When a sliding-window CV's output stream is being read by something (e.g. your transforms), the entire CV will be cached in memory because new values have to be "ticked" forward with time (this is not necessary for non-sliding-window CVs). This may account for the rising memory usage you're seeing, but with such small CVs it seems like memory consumption would still be relatively low.
You may want to try reworking your CVs to not use sliding windows, and instead group on something like minute(sampled_at) and just use TTLs to clean up old rows

sat · 2016-11-14T21:08:37Z

@derekjn ok, at the moment we are using monit to terminate pipelinedb at 80% system memory usage. It then re-exhibits the same slow leak. We can try the TTLs for the tumbling windows used but unfortunately the sliding windows are needed.

The other factor that may not have been reproduced on your end is the use of the pipeline_kinesis extension.

derekjn · 2016-11-14T21:18:28Z

@sat gotcha. If the sliding-window CVs cached for writing to output streams can't account for the memory consumption, then this is still a bug and we'll get to the bottom of it. A couple more questions as we hone in on the issue:

What is the maximum theoretical number of rows you expect for sliding-window CVs that have something reading their output stream? I'd like to rule this out as a cause of increasing memory consumption.
Can you isolate the increasing memory consumption to a single process?

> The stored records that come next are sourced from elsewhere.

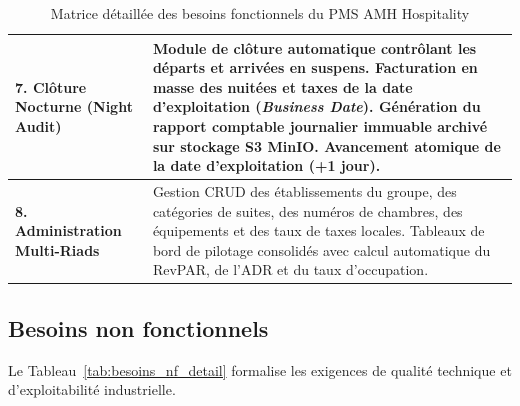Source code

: \begin{table}[H]
\begin{tabularx}{\textwidth}{|p{3.8cm}|X|}
\hline
\textbf{7. Clôture Nocturne (Night Audit)} & Module de clôture automatique contrôlant les départs et arrivées en suspens. Facturation en masse des nuitées et taxes de la date d'exploitation (\textit{Business Date}). Génération du rapport comptable journalier immuable archivé sur stockage S3 MinIO. Avancement atomique de la date d'exploitation (+1 jour). \\
\hline
\textbf{8. Administration Multi-Riads} & Gestion CRUD des établissements du groupe, des catégories de suites, des numéros de chambres, des équipements et des taux de taxes locales. Tableaux de bord de pilotage consolidés avec calcul automatique du RevPAR, de l'ADR et du taux d'occupation. \\
\hline
\end{tabularx}
\caption{Matrice détaillée des besoins fonctionnels du PMS AMH Hospitality}
\label{tab:besoins_f_detail}
\end{table}

\subsection{Besoins non fonctionnels}

Le Tableau~\ref{tab:besoins_nf_detail} formalise les exigences de qualité technique et d'exploitabilité industrielle.

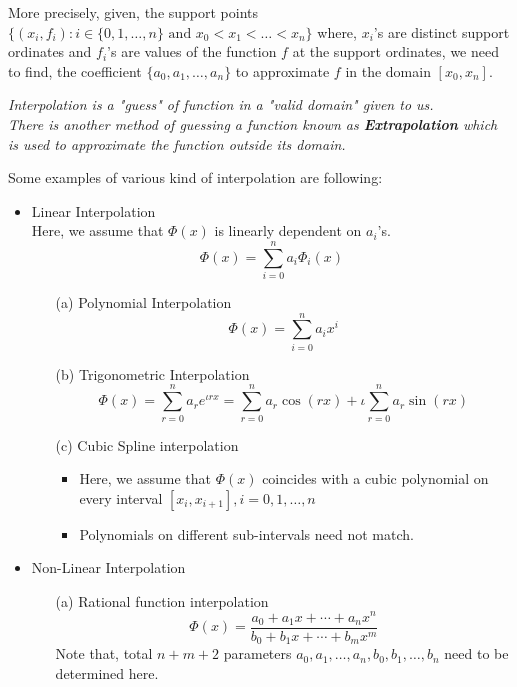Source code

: More precisely, given, the support points $\{(x_i,f_i): i \in \{0,1,\ldots,n\} \text{ and } x_0 < x_1 < \ldots < x_n \}$ where, $x_i$'s are distinct support ordinates and $f_i$'s are values of the function $f$ at the support ordinates, we need to find, the coefficient $\{a_0,a_1,\ldots,a_n\}$ to approximate $f$ in the domain $[x_0,x_n]$.

\begin{rmk}
	\textit{Interpolation is a "guess" of function in a "valid domain" given to us. \\
		There is another method of guessing a function known as \textbf{Extrapolation} which is used to approximate the function outside its domain.}
\end{rmk}
\begin{example}
	Some examples of various kind of interpolation are following:
	\begin{itemize}
		\item Linear Interpolation
		      \\ Here, we assume that $ \Phi(x) $ is linearly dependent on $a_i$'s.
		      \[
			      \Phi(x) = \sum_{i=0}^{n}a_i\Phi_i(x)
		      \]
		      \begin{itemize}
			      \item[(a)] Polynomial Interpolation
				      \[\Phi(x) = \sum_{i=0}^{n}a_ix^i\]
			      \item[(b)] Trigonometric Interpolation
					  \[\Phi(x) = \sum_{r=0}^{n}a_re^{\iota rx} = \sum_{r=0}^{n}a_r\cos(rx) + \iota\sum_{r=0}^{n}a_r\sin(rx) \]
			      \item[(c)] Cubic Spline interpolation
				      \begin{itemize}
					      \item Here, we assume that $ \Phi(x) $ coincides with a cubic polynomial on every interval $ [x_i,x_{i+1}], i = 0,1,\ldots,n $
					      \item Polynomials on different sub-intervals need not match.
				      \end{itemize}
		      \end{itemize}
		\item Non-Linear Interpolation
		      \begin{itemize}
				  \item[(a)] Rational function interpolation
			            \[
				            \Phi(x) = \frac{a_0+a_1x+\cdots+a_nx^n}{b_0+b_1x+\cdots+b_mx^m}
			            \]
			            Note that, total $ n+m+2 $ parameters $ a_0,a_1,\ldots,a_n,b_0,b_1,\ldots,b_n $ need to be determined here.
		      \end{itemize}
	\end{itemize}

\end{example}






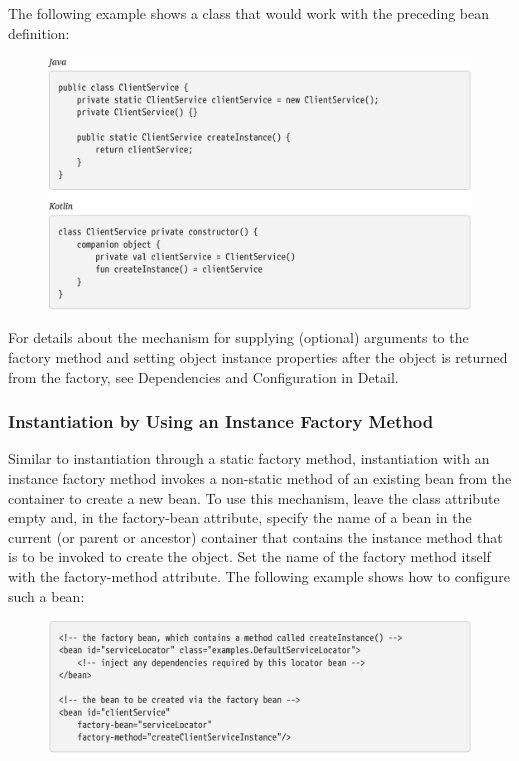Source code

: The following example shows a class that would work with the preceding bean definition:

\begin{figure}[ht]
    \centering
    \includegraphics[width=1\linewidth]{./Figure/IMG_code_16.png}
\end{figure}

For details about the mechanism for supplying (optional) arguments to the factory method and
setting object instance properties after the object is returned from the factory, see Dependencies
and Configuration in Detail.

\subsubsection{Instantiation by Using an Instance Factory Method}
Similar to instantiation through a static factory method, instantiation with an instance factory
method invokes a non-static method of an existing bean from the container to create a new bean.
To use this mechanism, leave the class attribute empty and, in the factory-bean attribute, specify
the name of a bean in the current (or parent or ancestor) container that contains the instance
method that is to be invoked to create the object. Set the name of the factory method itself with the
factory-method attribute. The following example shows how to configure such a bean:

\begin{figure}[ht]
    \centering
    \includegraphics[width=1\linewidth]{./Figure/IMG_code_17.png}
\end{figure}

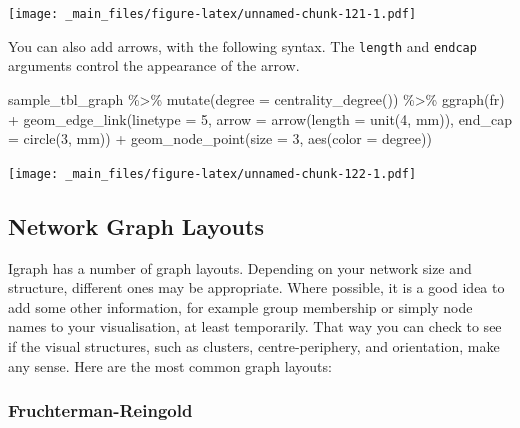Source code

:\documentclass[
]{book}
\newenvironment{Shaded}{\begin{snugshade}}{\end{snugshade}}
\newcommand{\AttributeTok}[1]{\textcolor[rgb]{0.77,0.63,0.00}{#1}}
\newcommand{\DecValTok}[1]{\textcolor[rgb]{0.00,0.00,0.81}{#1}}
\newcommand{\FunctionTok}[1]{\textcolor[rgb]{0.00,0.00,0.00}{#1}}
\newcommand{\NormalTok}[1]{#1}
\newcommand{\SpecialCharTok}[1]{\textcolor[rgb]{0.00,0.00,0.00}{#1}}
\newcommand{\StringTok}[1]{\textcolor[rgb]{0.31,0.60,0.02}{#1}}
\begin{document}
\texttt{[image: \_main\_files/figure-latex/unnamed-chunk-121-1.pdf]}

You can also add arrows, with the following syntax. The \texttt{length} and \texttt{endcap} arguments control the appearance of the arrow.

\begin{Shaded}
\begin{Highlighting}[]
\NormalTok{sample\_tbl\_graph }\SpecialCharTok{\%\textgreater{}\%} 
  \FunctionTok{mutate}\NormalTok{(}\AttributeTok{degree =} \FunctionTok{centrality\_degree}\NormalTok{()) }\SpecialCharTok{\%\textgreater{}\%} 
  \FunctionTok{ggraph}\NormalTok{(}\StringTok{\textquotesingle{}fr\textquotesingle{}}\NormalTok{) }\SpecialCharTok{+} 
  \FunctionTok{geom\_edge\_link}\NormalTok{(}\AttributeTok{linetype =} \DecValTok{5}\NormalTok{,}
                 \AttributeTok{arrow =} \FunctionTok{arrow}\NormalTok{(}\AttributeTok{length =} \FunctionTok{unit}\NormalTok{(}\DecValTok{4}\NormalTok{, }\StringTok{\textquotesingle{}mm\textquotesingle{}}\NormalTok{)), }
                   \AttributeTok{end\_cap =} \FunctionTok{circle}\NormalTok{(}\DecValTok{3}\NormalTok{, }\StringTok{\textquotesingle{}mm\textquotesingle{}}\NormalTok{)) }\SpecialCharTok{+} 
  \FunctionTok{geom\_node\_point}\NormalTok{(}\AttributeTok{size =} \DecValTok{3}\NormalTok{, }\FunctionTok{aes}\NormalTok{(}\AttributeTok{color =}\NormalTok{ degree))}
\end{Highlighting}
\end{Shaded}

\texttt{[image: \_main\_files/figure-latex/unnamed-chunk-122-1.pdf]}

\hypertarget{network-graph-layouts}{%
\subsection{Network Graph Layouts}\label{network-graph-layouts}}

Igraph has a number of graph layouts. Depending on your network size and structure, different ones may be appropriate. Where possible, it is a good idea to add some other information, for example group membership or simply node names to your visualisation, at least temporarily. That way you can check to see if the visual structures, such as clusters, centre-periphery, and orientation, make any sense. Here are the most common graph layouts:

\hypertarget{fruchterman-reingold}{%
\subsubsection{Fruchterman-Reingold}\label{fruchterman-reingold}}
\end{document}
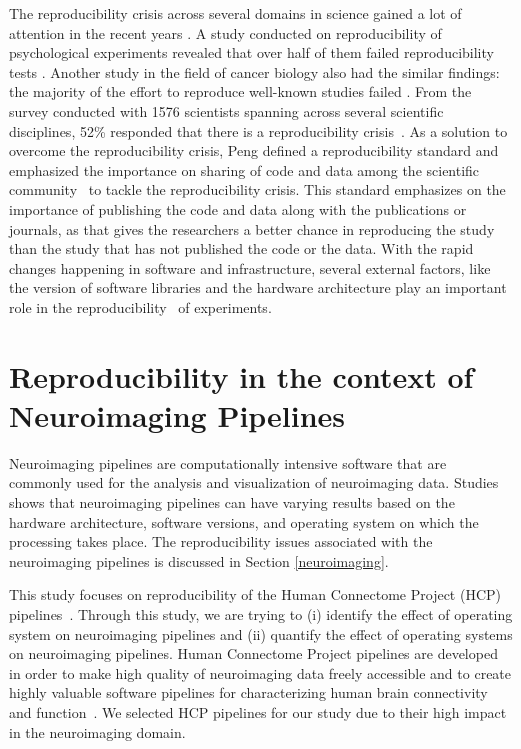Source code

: The reproducibility crisis across several domains in science gained a lot of attention in the recent years 
\cite{aac4716,Begley2012,Button2013,Baker2016,Gla15}. 
A study conducted on reproducibility of psychological experiments 
revealed that over half of them failed reproducibility tests
\cite{aac4716}. Another study in the field of cancer biology also had 
the similar findings: the majority of the effort to reproduce well-known 
studies failed \cite{Begley2012}. From the survey conducted with 1576 
scientists spanning across several scientific disciplines, 52\% 
responded that there is a reproducibility crisis~\cite{Baker2016}. 
As a solution to overcome the reproducibility crisis, Peng defined a reproducibility standard and emphasized 
the importance on sharing of code and data among the scientific 
community~\cite{Peng2011} to tackle the reproducibility  crisis.
This standard emphasizes on the importance of publishing the code and data along with the publications or journals, as that gives
the researchers a better chance in reproducing the study than the study that has not published the code or the data.
With the rapid changes happening in software and infrastructure, several external factors, like 
the version of software libraries and the hardware architecture play an important role in the reproducibility~\cite{10.1371/journal.pone.0038234,Gla15} of experiments.
\section{Reproducibility in the context of Neuroimaging Pipelines}
Neuroimaging pipelines are computationally intensive software that are 
commonly used for the analysis and visualization of neuroimaging data. 
Studies~\cite{10.1371/journal.pone.0038234,Gla15} shows that 
neuroimaging pipelines can have varying results based on the hardware 
architecture, software versions, and operating system on which the 
processing takes place. The reproducibility issues associated with the 
neuroimaging pipelines is discussed in Section \ref{neuroimaging}.

This study focuses on reproducibility of the Human Connectome Project (HCP) pipelines~\cite{Gla13}. 
Through this study, we are trying to (i) identify the effect of operating system on neuroimaging pipelines and (ii) quantify the effect of operating systems on neuroimaging pipelines. 
Human Connectome Project pipelines are developed in order to make high quality of neuroimaging data freely accessible and to create highly valuable software pipelines for characterizing human brain connectivity and function~\cite{VanEssen2013}. 
We selected HCP pipelines for our study due to their high impact in the neuroimaging domain.

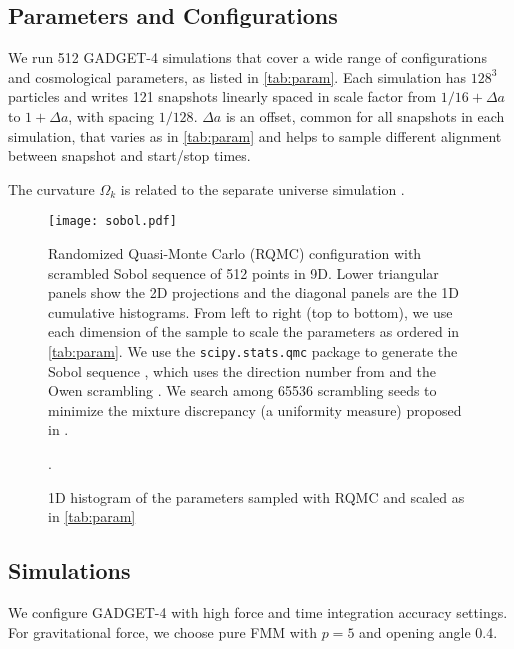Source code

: \documentclass[usenatbib]{mnras}
\begin{document}
\subsection{Parameters and Configurations}

We run 512 GADGET-4 simulations that cover a wide range of
configurations and cosmological parameters, as listed in
\autoref{tab:param}.
Each simulation has $128^3$ particles and writes 121 snapshots linearly
spaced in scale factor from $1/16 + \Delta a$ to $1 + \Delta a$, with
spacing $1/128$.
$\Delta a$ is an offset, common for all snapshots in each simulation,
that varies as in \autoref{tab:param} and helps to sample different
alignment between snapshot and start/stop times.

The curvature $\Omega_k$ is related to the separate universe simulation
\citep{LiEtAl2014a, WagnerEtAl2015}.


\begin{figure*}
  \centering
  \texttt{[image: sobol.pdf]}
  \caption{Randomized Quasi-Monte Carlo (RQMC) configuration with
    scrambled Sobol sequence of 512 points in 9D.
    Lower triangular panels show the 2D projections and the diagonal
    panels are the 1D cumulative histograms.
    From left to right (top to bottom), we use each dimension of the
    sample to scale the parameters as ordered in \autoref{tab:param}.
    We use the \texttt{scipy.stats.qmc} package \citep{SciPy} to
    generate the Sobol sequence \citep{Sobol1967}, which uses the
    direction number from \citet{JoeKuo2008} and the Owen scrambling
    \citep{Owen1998}.
    We search among 65536 scrambling seeds to minimize the mixture
    discrepancy (a uniformity measure) proposed in \citet{Zhou2013MD}.
  }
  \label{fig:sobol}
\end{figure*}

\begin{figure*}
  \centering
  \caption{1D histogram of the parameters sampled with RQMC and scaled
  as in \autoref{tab:param}}.
  \label{fig:hist}
\end{figure*}


\subsection{Simulations}

\citet{GADGET-4}

We configure GADGET-4 with high force and time integration accuracy
settings.
For gravitational force, we choose pure FMM with $p=5$ and opening angle
0.4.
\end{document}
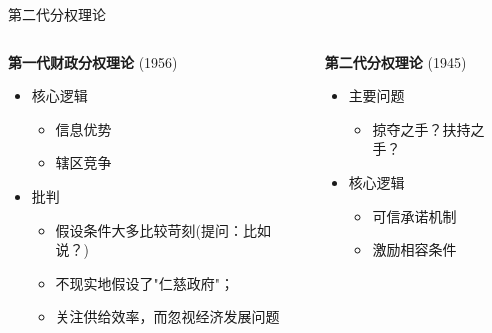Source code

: \documentclass{beamer}
\begin{document}
\begin{frame}{第二代分权理论}
\label{ux7b2cux4e8cux4ee3ux5206ux6743ux7406ux8bba}
\begin{columns}[T]
\begin{column}{0.48\textwidth}
  \textbf{第一代财政分权理论} (1956)
  \begin{itemize}\footnotesize
    \item 核心逻辑
        \begin{itemize}
            \item 信息优势
            \item 辖区竞争
        \end{itemize}
    \item 批判
        \begin{itemize}
            \item 假设条件大多比较苛刻(提问：比如说？)
            \item 不现实地假设了"仁慈政府"；
            \item 关注供给效率，而忽视经济发展问题
        \end{itemize}
  \end{itemize}
\end{column}
\begin{column}{0.48\textwidth}
  \textbf{第二代分权理论} (1945)
  \begin{itemize}\footnotesize
    \item 主要问题
        \begin{itemize}
            \item 掠夺之手？扶持之手？
        \end{itemize}
    \item 核心逻辑
        \begin{itemize}
            \item 可信承诺机制
            \item 激励相容条件
        \end{itemize}
  \end{itemize}
\end{column}
\end{columns}
\end{frame}
\end{document}
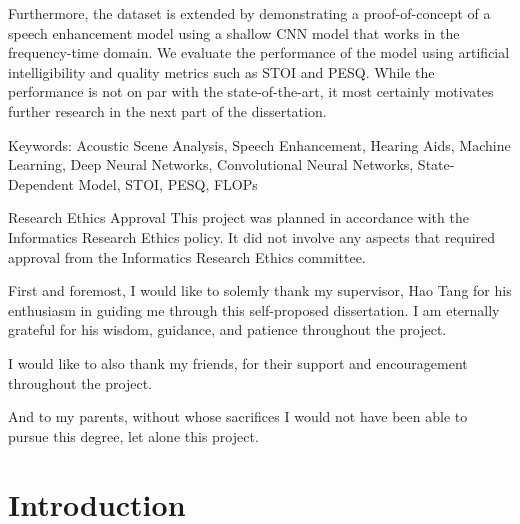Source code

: \documentclass[logo,bsc,singlespacing,parskip,online]{infthesis}
\begin{document}
\begin{preliminary}
{   Furthermore, the dataset is extended by demonstrating a proof-of-concept of a speech enhancement model 
   using a shallow CNN model that works in the frequency-time domain. We evaluate the performance of the model 
   using artificial intelligibility and quality metrics such as STOI and PESQ. While the performance is not on par 
   with the state-of-the-art, it most certainly motivates further research in the next part of the dissertation.

   Keywords: Acoustic Scene Analysis, Speech Enhancement, Hearing Aids, Machine Learning, Deep Neural Networks, Convolutional Neural Networks, 
   State-Dependent Model, STOI, PESQ, FLOPs
}

\maketitle

\newenvironment{ethics}
   {\begin{frontenv}{Research Ethics Approval}{\LARGE}}
   {\end{frontenv}\newpage}

\begin{ethics}
This project was planned in accordance with the Informatics Research
Ethics policy. It did not involve any aspects that required approval
from the Informatics Research Ethics committee.

\standarddeclaration
\end{ethics}


\begin{acknowledgements}
First and foremost, I would like to solemly thank my supervisor, Hao Tang for 
his enthusiasm in guiding me through this self-proposed dissertation. I am eternally grateful for his wisdom, guidance, and patience throughout the project.

I would like to also thank my friends, for their support and encouragement throughout the project. 

And to my parents, without whose sacrifices I would not have been able to pursue this degree, let alone this project.
\end{acknowledgements}


\tableofcontents
\end{preliminary}


\chapter{Introduction}
\end{document}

sat · 2016-11-14T21:36:51Z

@derekjn The number of rows - potentially hundreds to thousands. It depends on the join table (groups_flattened). At the moment we are only running it against something quite small (10 rows). That join which is used by the GROUP BY may be duplicating a lot of records as essentially it is maintaining aggregates for a recursive grouping structure. Eg. like a graph, a leaf group also belongs to the group that contains it and then the group that contain that group, all the way up to the super group that contains all groups. In order to maintain the aggregates for all groups then that data point would need to be duplicated in all of it's grouped aggregates (rows)? I can elaborate on this if it's not clear.

The increasing memory consumption can be isolated to the "autovacuum launcher process". Is this what you mean?

We will try the TTL on the views and report back also.

derekjn · 2016-11-14T22:43:13Z

@sat are you able to run PipelineDB under valgrind in your environment? Since I haven't been able to repro the autovac leak locally, it would be helpful if we could get a memory dump from you. You can use the massif tool for that:

valgrind --tool=massif pipelinedb -D <data dir> <args>

This will create a file for each pid launched by the pipelinedb root process after pipelinedb is shut down. Note that running under valgrind will slow things down substantially. If you could attach the autovacuum launcher process' massif file here, that should tell us a lot.

sat · 2016-11-14T22:52:54Z

@derekjn sure, will do that now

derekjn · 2016-11-16T18:08:23Z

@sat were you guys able to take a memory dump with massif? I noticed there was a comment here about files not being created. Note that you need to cleanly stop valgrind (and therefore the pipelinedb process running under it) for the files to be created.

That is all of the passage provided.